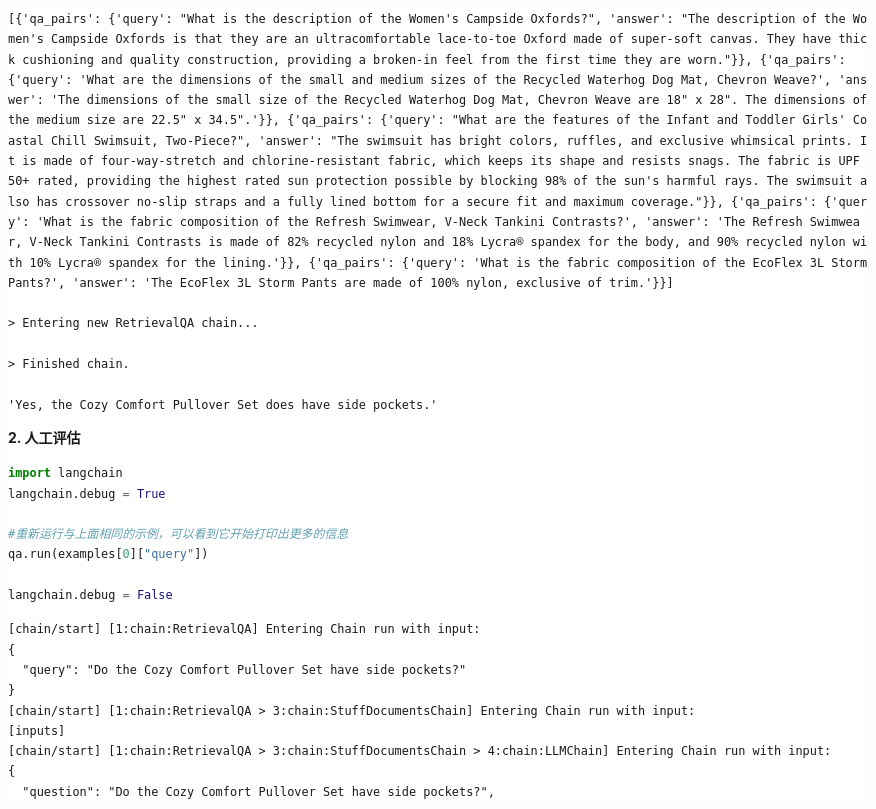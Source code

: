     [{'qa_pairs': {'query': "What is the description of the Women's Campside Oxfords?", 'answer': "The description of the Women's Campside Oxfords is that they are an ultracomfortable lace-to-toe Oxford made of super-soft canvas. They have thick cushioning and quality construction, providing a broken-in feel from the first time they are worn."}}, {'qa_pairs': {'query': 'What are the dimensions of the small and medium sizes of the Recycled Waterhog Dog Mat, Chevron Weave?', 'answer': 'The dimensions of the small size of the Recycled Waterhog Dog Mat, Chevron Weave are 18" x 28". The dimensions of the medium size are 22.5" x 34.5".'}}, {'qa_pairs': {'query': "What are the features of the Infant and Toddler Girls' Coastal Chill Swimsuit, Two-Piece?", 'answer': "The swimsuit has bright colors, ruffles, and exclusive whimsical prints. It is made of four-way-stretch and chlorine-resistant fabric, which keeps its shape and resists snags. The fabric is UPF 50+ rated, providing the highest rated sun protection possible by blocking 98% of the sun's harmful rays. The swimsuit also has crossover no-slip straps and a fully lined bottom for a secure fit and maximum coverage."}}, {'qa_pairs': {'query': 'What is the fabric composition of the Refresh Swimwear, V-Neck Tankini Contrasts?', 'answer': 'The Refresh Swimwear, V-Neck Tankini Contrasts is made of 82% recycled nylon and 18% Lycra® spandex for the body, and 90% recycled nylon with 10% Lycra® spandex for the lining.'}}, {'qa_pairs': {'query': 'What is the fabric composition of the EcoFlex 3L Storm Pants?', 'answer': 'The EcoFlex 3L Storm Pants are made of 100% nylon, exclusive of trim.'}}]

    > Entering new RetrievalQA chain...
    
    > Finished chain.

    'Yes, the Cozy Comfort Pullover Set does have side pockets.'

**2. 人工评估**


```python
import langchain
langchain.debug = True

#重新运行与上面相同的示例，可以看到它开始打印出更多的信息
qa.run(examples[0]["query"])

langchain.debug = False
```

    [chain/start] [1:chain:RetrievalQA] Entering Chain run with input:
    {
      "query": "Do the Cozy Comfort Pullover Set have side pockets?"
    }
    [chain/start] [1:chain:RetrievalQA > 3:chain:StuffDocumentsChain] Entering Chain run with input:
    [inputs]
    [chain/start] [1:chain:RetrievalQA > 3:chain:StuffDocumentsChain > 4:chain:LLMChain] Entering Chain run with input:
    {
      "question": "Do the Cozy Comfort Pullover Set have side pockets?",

---------------

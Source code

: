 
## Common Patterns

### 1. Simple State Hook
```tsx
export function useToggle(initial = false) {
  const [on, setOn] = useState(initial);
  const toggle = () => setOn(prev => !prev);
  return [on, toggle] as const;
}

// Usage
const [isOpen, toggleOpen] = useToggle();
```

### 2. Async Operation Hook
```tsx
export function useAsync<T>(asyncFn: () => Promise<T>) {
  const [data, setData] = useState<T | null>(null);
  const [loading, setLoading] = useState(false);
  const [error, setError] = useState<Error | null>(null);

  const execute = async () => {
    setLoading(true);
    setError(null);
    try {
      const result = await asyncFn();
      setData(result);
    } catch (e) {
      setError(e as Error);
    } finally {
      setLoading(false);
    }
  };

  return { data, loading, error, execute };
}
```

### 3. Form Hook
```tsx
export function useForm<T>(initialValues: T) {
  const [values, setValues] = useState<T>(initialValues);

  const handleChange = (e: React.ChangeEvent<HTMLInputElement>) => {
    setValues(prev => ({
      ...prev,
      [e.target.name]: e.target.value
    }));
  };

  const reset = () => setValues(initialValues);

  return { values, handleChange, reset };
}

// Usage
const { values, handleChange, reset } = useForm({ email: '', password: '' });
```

---------------

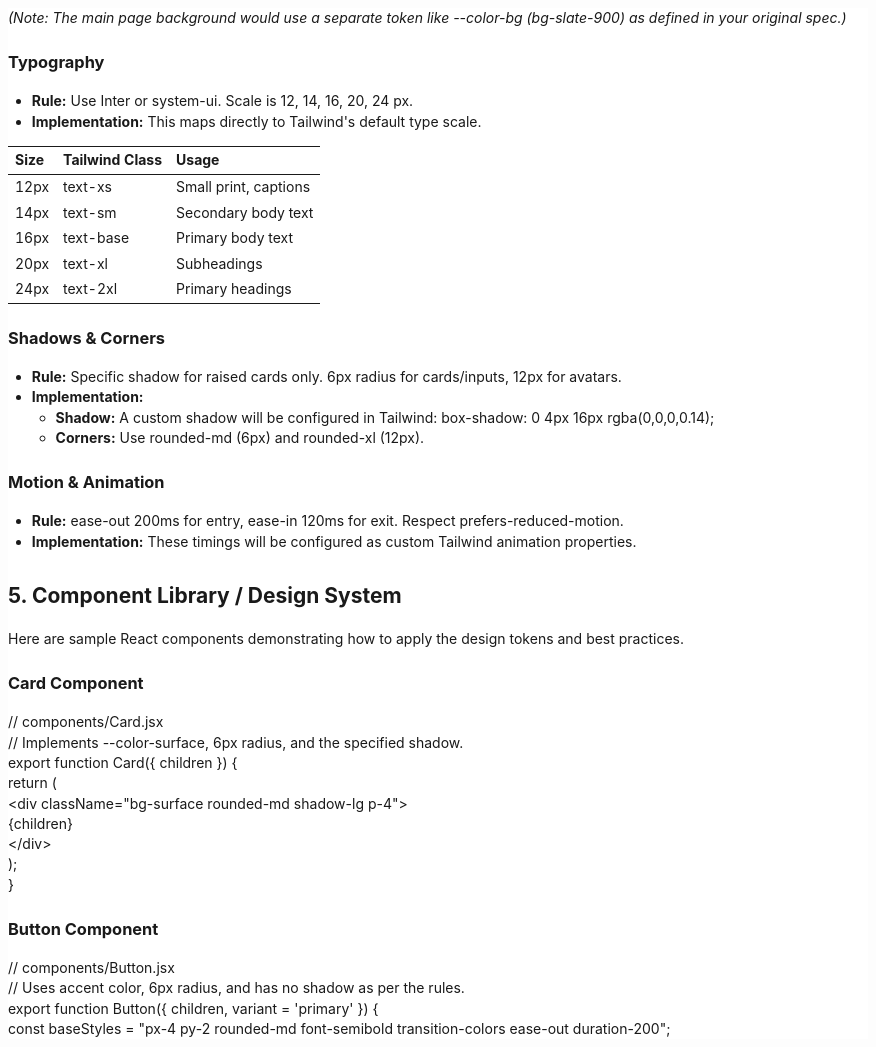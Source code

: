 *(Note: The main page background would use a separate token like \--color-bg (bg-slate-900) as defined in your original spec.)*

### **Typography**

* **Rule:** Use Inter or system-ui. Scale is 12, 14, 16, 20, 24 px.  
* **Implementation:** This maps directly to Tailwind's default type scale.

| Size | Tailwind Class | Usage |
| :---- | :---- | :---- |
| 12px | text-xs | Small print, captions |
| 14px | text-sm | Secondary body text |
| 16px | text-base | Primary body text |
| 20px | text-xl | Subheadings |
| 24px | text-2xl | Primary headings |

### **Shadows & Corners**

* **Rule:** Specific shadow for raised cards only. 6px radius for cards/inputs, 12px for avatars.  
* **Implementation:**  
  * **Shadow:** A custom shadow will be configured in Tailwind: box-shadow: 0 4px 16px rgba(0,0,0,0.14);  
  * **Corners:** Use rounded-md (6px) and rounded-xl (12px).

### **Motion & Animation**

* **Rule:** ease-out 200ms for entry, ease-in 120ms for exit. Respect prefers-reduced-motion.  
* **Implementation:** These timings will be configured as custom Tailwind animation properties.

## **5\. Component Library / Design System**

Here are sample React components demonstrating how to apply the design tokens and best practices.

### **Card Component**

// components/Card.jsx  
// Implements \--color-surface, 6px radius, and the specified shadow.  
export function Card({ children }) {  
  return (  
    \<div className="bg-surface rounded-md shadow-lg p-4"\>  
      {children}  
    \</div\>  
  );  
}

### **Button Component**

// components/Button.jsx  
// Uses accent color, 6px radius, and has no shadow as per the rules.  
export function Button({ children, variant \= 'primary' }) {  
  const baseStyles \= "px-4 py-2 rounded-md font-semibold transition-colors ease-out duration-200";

---------------

Starting at the line above that holds "Secondary body text |" and ending at the line that holds "exit. Respect prefers-reduced-motion.", transcribe each line exactly and include no other lines.

| 14px | text-sm | Secondary body text |
| 16px | text-base | Primary body text |
| 20px | text-xl | Subheadings |
| 24px | text-2xl | Primary headings |

### **Shadows & Corners**

* **Rule:** Specific shadow for raised cards only. 6px radius for cards/inputs, 12px for avatars.  
* **Implementation:**  
  * **Shadow:** A custom shadow will be configured in Tailwind: box-shadow: 0 4px 16px rgba(0,0,0,0.14);  
  * **Corners:** Use rounded-md (6px) and rounded-xl (12px).

### **Motion & Animation**

* **Rule:** ease-out 200ms for entry, ease-in 120ms for exit. Respect prefers-reduced-motion.  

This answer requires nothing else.